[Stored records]
>>>>>
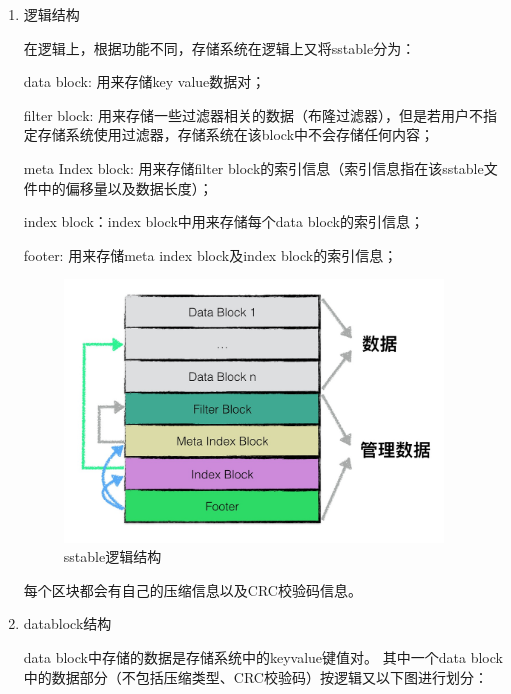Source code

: \begin{enumerate}
\begin{enumerate}
					\item 逻辑结构
	
					在逻辑上，根据功能不同，存储系统在逻辑上又将sstable分为：
	
	data block: 用来存储key value数据对；
	
	filter block: 用来存储一些过滤器相关的数据（布隆过滤器），但是若用户不指定存储系统使用过滤器，存储系统在该block中不会存储任何内容；
	
	meta Index block: 用来存储filter block的索引信息（索引信息指在该sstable文件中的偏移量以及数据长度）；
	
	index block：index block中用来存储每个data block的索引信息；
	
	footer: 用来存储meta index block及index block的索引信息；
	
	\begin{figure}[H]
		\centering
		\includegraphics[width=0.95\textwidth]{images/sstable_logic.jpeg}
		\caption{sstable逻辑结构}
		\label{sstable_logic}
	\end{figure}
	
				每个区块都会有自己的压缩信息以及CRC校验码信息。
	
					\item datablock结构
	
					data block中存储的数据是存储系统中的keyvalue键值对。
					其中一个data block中的数据部分（不包括压缩类型、CRC校验码）按逻辑又以下图进行划分：
					

\end{enumerate}
\end{enumerate}
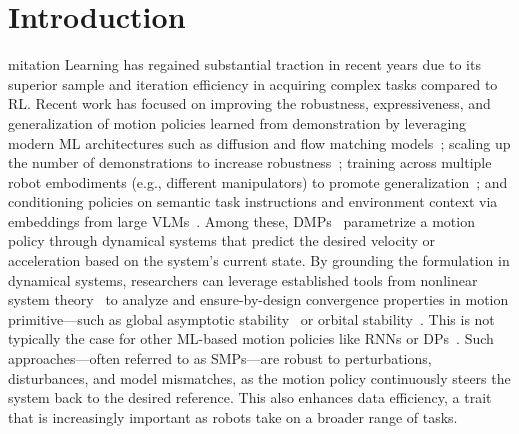 \section{Introduction}
mitation Learning \citep{schaal1999imitation, zare2024survey} has regained substantial traction in recent years due to its superior sample and iteration efficiency in acquiring complex tasks compared to \gls{RL}. Recent work has focused on improving the robustness, expressiveness, and generalization of motion policies learned from demonstration by leveraging modern \gls{ML} architectures such as diffusion and flow matching models~\citep{chi2023diffusion, black2024pi0}; scaling up the number of demonstrations to increase robustness~\citep{o2024open, black2024pi0, gemini2025robotics}; training across multiple robot embodiments (e.g., different manipulators) to promote generalization~\citep{o2024open, black2024pi0}; and conditioning policies on semantic task instructions and environment context via embeddings from large \glspl{VLM}~\citep{black2024pi0, gemini2025robotics}.
Among these, \glspl{DMP}~\citep{ijspeert2002learning, ijspeert2013dynamical, saveriano2023dynamic, hu2024fusion} parametrize a motion policy through dynamical systems that predict the desired velocity or acceleration based on the system’s current state. By grounding the formulation in dynamical systems, researchers can leverage established tools from nonlinear system theory~\citep{khalil2002nonlinear} to analyze and ensure-by-design convergence properties in motion primitive—such as global asymptotic stability~\citep{kober2009learning, ijspeert2013dynamical, rana2020euclideanizing, urain2020imitationflow, zhang2022learning, perez2023stable, perez2024puma} or orbital stability~\citep{ijspeert2002learning, kober2009learning, wensing2017sparse, urain2020imitationflow, khadivar2021learning, abu2021periodic, abu2024learning, zhi2024teaching, nah2025combining}. This is not typically the case for other ML-based motion policies like \glspl{RNN} or \glspl{DP}~\citep{chi2023diffusion, o2024open, black2024pi0, gemini2025robotics}.
Such approaches—often referred to as \glspl{SMP}—are robust to perturbations, disturbances, and model mismatches, as the motion policy continuously steers the system back to the desired reference. This also enhances data efficiency, a trait that is increasingly important as robots take on a broader range of tasks.

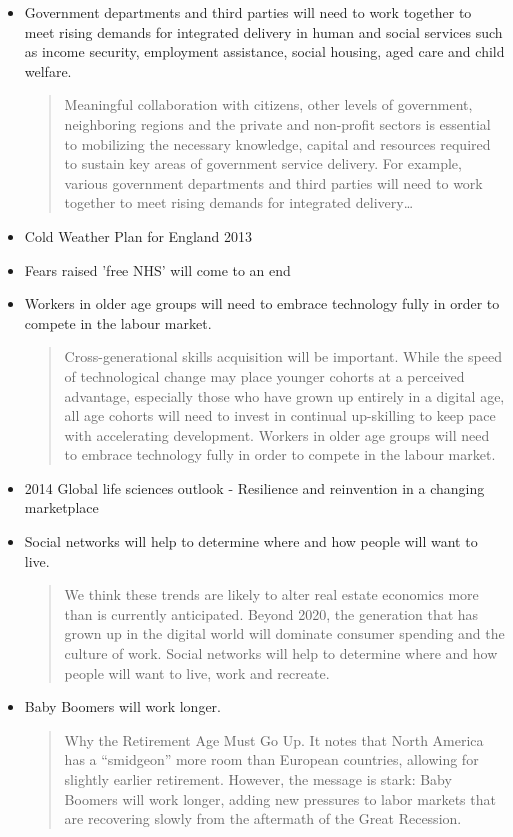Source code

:\begin{itemize}
	\item Government departments and third parties will need to work together to meet rising demands for integrated delivery in human and social services such as income security, employment assistance, social housing, aged care and child welfare.
	\begin{quotation}
		Meaningful collaboration with citizens, other levels of government, neighboring regions and the private and non-profit sectors is essential to mobilizing the necessary knowledge, capital and resources required to sustain key areas of government service delivery. For example, various government departments and third parties will need to work together to meet rising demands for integrated delivery\ldots\end{quotation}
	\item Cold Weather Plan  for England 2013
	\item Fears raised 'free NHS' will come to an end
	\item Workers in older age groups will need to embrace technology fully in order to compete in the labour market.
	\begin{quotation}
		Cross-generational skills acquisition will be important. While the speed of technological change may place younger cohorts at a perceived advantage, especially those who have grown up entirely in a digital age, all age cohorts will need to invest in continual up-skilling to keep pace with accelerating development. Workers in older age groups will need to embrace technology fully in order to compete in the labour market.\end{quotation}
	\item 2014 Global life sciences outlook - Resilience and reinvention in a changing marketplace
	\item Social networks will help to determine where and how people will want to live.
	\begin{quotation}
		We think these trends are likely to alter real estate economics more than is currently anticipated. Beyond 2020, the generation that has grown up in the digital world will dominate consumer spending and the culture of work. Social networks will help to determine where and how people will want to live, work and recreate.\end{quotation}
	\item Baby Boomers will work longer.
	\begin{quotation}
		Why the Retirement Age Must Go Up. It notes that North America has a ``smidgeon'' more room than European countries, allowing for slightly earlier retirement. However, the message is stark: Baby Boomers will work longer, adding new pressures to labor markets that are recovering slowly from the aftermath of the Great Recession.\end{quotation}

\end{itemize}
<<<<<
◆ **The problem**: Please restate the entries word for word. Skip the pictures.

◆ **Final answer**:
Source code

: \begin{enumerate}
\begin{enumerate}
					\item 逻辑结构
	
					在逻辑上，根据功能不同，存储系统在逻辑上又将sstable分为：
	
	data block: 用来存储key value数据对；
	
	filter block: 用来存储一些过滤器相关的数据（布隆过滤器），但是若用户不指定存储系统使用过滤器，存储系统在该block中不会存储任何内容；
	
	meta Index block: 用来存储filter block的索引信息（索引信息指在该sstable文件中的偏移量以及数据长度）；
	
	index block：index block中用来存储每个data block的索引信息；
	
	footer: 用来存储meta index block及index block的索引信息；
	
	\begin{figure}[H]
		\centering
		\includegraphics[width=0.95\textwidth]{images/sstable_logic.jpeg}
		\caption{sstable逻辑结构}
		\label{sstable_logic}
	\end{figure}
	
				每个区块都会有自己的压缩信息以及CRC校验码信息。
	
					\item datablock结构
	
					data block中存储的数据是存储系统中的keyvalue键值对。
					其中一个data block中的数据部分（不包括压缩类型、CRC校验码）按逻辑又以下图进行划分：
					

\end{enumerate}
\end{enumerate}
 \section{Introduction}
mitation Learning \citep{schaal1999imitation, zare2024survey} has regained substantial traction in recent years due to its superior sample and iteration efficiency in acquiring complex tasks compared to \gls{RL}. Recent work has focused on improving the robustness, expressiveness, and generalization of motion policies learned from demonstration by leveraging modern \gls{ML} architectures such as diffusion and flow matching models~\citep{chi2023diffusion, black2024pi0}; scaling up the number of demonstrations to increase robustness~\citep{o2024open, black2024pi0, gemini2025robotics}; training across multiple robot embodiments (e.g., different manipulators) to promote generalization~\citep{o2024open, black2024pi0}; and conditioning policies on semantic task instructions and environment context via embeddings from large \glspl{VLM}~\citep{black2024pi0, gemini2025robotics}.
Among these, \glspl{DMP}~\citep{ijspeert2002learning, ijspeert2013dynamical, saveriano2023dynamic, hu2024fusion} parametrize a motion policy through dynamical systems that predict the desired velocity or acceleration based on the system’s current state. By grounding the formulation in dynamical systems, researchers can leverage established tools from nonlinear system theory~\citep{khalil2002nonlinear} to analyze and ensure-by-design convergence properties in motion primitive—such as global asymptotic stability~\citep{kober2009learning, ijspeert2013dynamical, rana2020euclideanizing, urain2020imitationflow, zhang2022learning, perez2023stable, perez2024puma} or orbital stability~\citep{ijspeert2002learning, kober2009learning, wensing2017sparse, urain2020imitationflow, khadivar2021learning, abu2021periodic, abu2024learning, zhi2024teaching, nah2025combining}. This is not typically the case for other ML-based motion policies like \glspl{RNN} or \glspl{DP}~\citep{chi2023diffusion, o2024open, black2024pi0, gemini2025robotics}.
Such approaches—often referred to as \glspl{SMP}—are robust to perturbations, disturbances, and model mismatches, as the motion policy continuously steers the system back to the desired reference. This also enhances data efficiency, a trait that is increasingly important as robots take on a broader range of tasks.

Source code

:\begin{itemize}
	\item Government departments and third parties will need to work together to meet rising demands for integrated delivery in human and social services such as income security, employment assistance, social housing, aged care and child welfare.
	\begin{quotation}
		Meaningful collaboration with citizens, other levels of government, neighboring regions and the private and non-profit sectors is essential to mobilizing the necessary knowledge, capital and resources required to sustain key areas of government service delivery. For example, various government departments and third parties will need to work together to meet rising demands for integrated delivery\ldots\end{quotation}
	\item Cold Weather Plan  for England 2013
	\item Fears raised 'free NHS' will come to an end
	\item Workers in older age groups will need to embrace technology fully in order to compete in the labour market.
	\begin{quotation}
		Cross-generational skills acquisition will be important. While the speed of technological change may place younger cohorts at a perceived advantage, especially those who have grown up entirely in a digital age, all age cohorts will need to invest in continual up-skilling to keep pace with accelerating development. Workers in older age groups will need to embrace technology fully in order to compete in the labour market.\end{quotation}
	\item 2014 Global life sciences outlook - Resilience and reinvention in a changing marketplace
	\item Social networks will help to determine where and how people will want to live.
	\begin{quotation}
		We think these trends are likely to alter real estate economics more than is currently anticipated. Beyond 2020, the generation that has grown up in the digital world will dominate consumer spending and the culture of work. Social networks will help to determine where and how people will want to live, work and recreate.\end{quotation}
	\item Baby Boomers will work longer.
	\begin{quotation}
		Why the Retirement Age Must Go Up. It notes that North America has a ``smidgeon'' more room than European countries, allowing for slightly earlier retirement. However, the message is stark: Baby Boomers will work longer, adding new pressures to labor markets that are recovering slowly from the aftermath of the Great Recession.\end{quotation}

\end{itemize}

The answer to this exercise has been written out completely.